"Can you believe how this summer's just flown by?" my mother asked during a recent phone call.
"It's funny," I said, "but it's actually felt like the longest summer of my life."
With three kids under the age of 16, I've spent the better part of these past three months driving kids to and from their destinations, unloading carloads of groceries, beach towels, random drive-thru cups, wrappers, flip flops, magazines and small piles of coins and currency left over from the twenty-dollar bills I handed out more often than I care to admit.
As I explained to Mom, "I think I'm just looking forward to sending kids back to school..." I'm exhausted from all the clean up, the questions ("What are we doing today, Mom?" "Can I get a ride to the beach and, on our way, do you mind if we stop to pick up Jonnie?") and the chaos that is summertime in our house.
And yet, I find myself crying when I think of that day -- 10 days from now -- when they're all back in school. It's been the best summer I can remember, and I never want it to end. Am I the ONLY mom sad about school starting?
My kids are 15, 13 and 10. Two teens and a 'tween. The oldest is learning to drive. The youngest has discovered cooking. And the middle one (the only girl, God bless her) has somehow, by her own accord, thrived in middle school. All three of them have learned to go beyond just tolerating each other -- they actually get along. Not always, but more than 50% of the time, which is 49% more than last year.
I've spent the summer carving out individual time with each one of my kids: breakfast at a greasy spoon here; a quick trip to Target there; a dog walk now and then; errands in the car; a go-kart adventure.
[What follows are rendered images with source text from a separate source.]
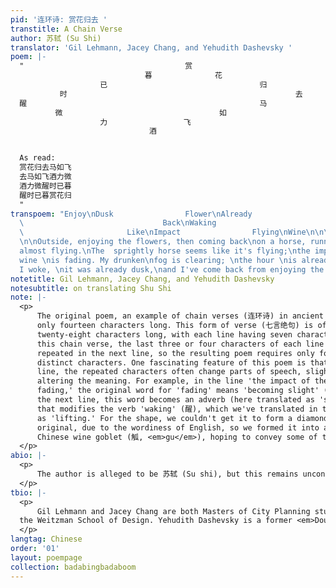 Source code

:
 ```yaml
---
pid: '连环诗: 赏花归去 '
transtitle: A Chain Verse
author: 苏轼 (Su Shi)
translator: 'Gil Lehmann, Jacey Chang, and Yehudith Dashevsky '
poem: |-
  "                                    赏
                              暮              花
                    已                                  归
           时                                                   去
  醒                                                    马
          微                                   如
                    力                 飞
                               酒


  As read:
  赏花归去马如飞
  去马如飞酒力微
  酒力微醒时已暮
  醒时已暮赏花归
  "
transpoem: "Enjoy\nDusk                Flower\nAlready                        Come\nTime
  \                               Back\nWaking                                Horse\nSlightly
  \                       Like\nImpact                Flying\nWine\n\n\nA Chain Verse
  \n\nOutside, enjoying the flowers, then coming back\non a horse, running, running,
  almost flying.\nThe  sprightly horse seems like it's flying;\nthe impact of the
  wine \nis fading. My drunken\nfog is clearing; \nthe hour \nis already \nlate.\nWhen\n
  I woke, \nit was already dusk,\nand I've come back from enjoying the flowers. \n"
notetitle: Gil Lehmann, Jacey Chang, and Yehudith Dashevsky
notesubtitle: on translating Shu Shi
note: |-
  <p>
      The original poem, an example of chain verses (连环诗) in ancient Chinese, is
      only fourteen characters long. This form of verse (七言绝句) is often
      twenty-eight characters long, with each line having seven characters. In
      this chain verse, the last three or four characters of each line are
      repeated in the next line, so the resulting poem requires only fourteen
      distinct characters. One fascinating feature of this poem is that in each
      line, the repeated characters often change parts of speech, slightly
      altering the meaning. For example, in the line 'the impact of the wine is
      fading,' the original word for 'fading' means 'becoming slight' (微), and in
      the next line, this word becomes an adverb (here translated as 'slightly')
      that modifies the verb 'waking' (醒), which we've translated in this context
      as 'lifting.' For the shape, we couldn't get it to form a diamond as in the
      original, due to the wordiness of English, so we formed it into an ancient
      Chinese wine goblet (觚, <em>gu</em>), hoping to convey some of the meaning of the poem through the form.
  </p>
abio: |-
  <p>
      The author is alleged to be 苏轼 (Su shi), but this remains unconfirmed.
  </p>
tbio: |-
  <p>
      Gil Lehmann and Jacey Chang are both Masters of City Planning students in
  the Weitzman School of Design. Yehudith Dashevsky is a former <em>DoubleSpeak</em> editor and currently works in Washington, DC.
  </p>
langtag: Chinese
order: '01'
layout: poempage
collection: badabingbadaboom
---
```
It's been a conscious effort but I've tried my best to stop answering emails or straightening the mess when I'm with them...because really being WITH them is what it's all about. Of course I love them, but this summer, I've discovered just how much I genuinely like my kids as human beings.
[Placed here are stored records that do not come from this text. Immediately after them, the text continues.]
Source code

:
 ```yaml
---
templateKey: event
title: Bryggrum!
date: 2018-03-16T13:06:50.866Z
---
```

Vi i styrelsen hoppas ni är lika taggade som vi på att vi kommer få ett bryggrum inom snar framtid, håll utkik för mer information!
This summer, we've spent more time talking. More time laughing. More time sharing our hearts.
Believe me, this summer was hard won. We've survived the summers with portable cribs, missing pacifiers, ear infections and sleepless nights. Summers when our days revolved around naps and when a drive to Blockbuster felt like a Get-Out-Of-Jail card. Summers of boredom, summers of worry, summers of constant fighting and summers that dragged on forever. This year, summer just felt right and I knew it; it's been a summer I'll cherish forever.
Two years ago, my husband and our older son sailed across Lake Michigan to Mackinac Island for the first time, and preparation for their journey was intense. Still, despite all their certifications, safety drills, the well-provisioned galley and plenty of advice from experienced racers, their path was fraught with unforeseen storms. As I waited on the island for them to make landfall -- fearing they'd been washed overboard just as two fellow racers had -- all I could think about was that race...and those feelings...and that immediate feeling of helplessness.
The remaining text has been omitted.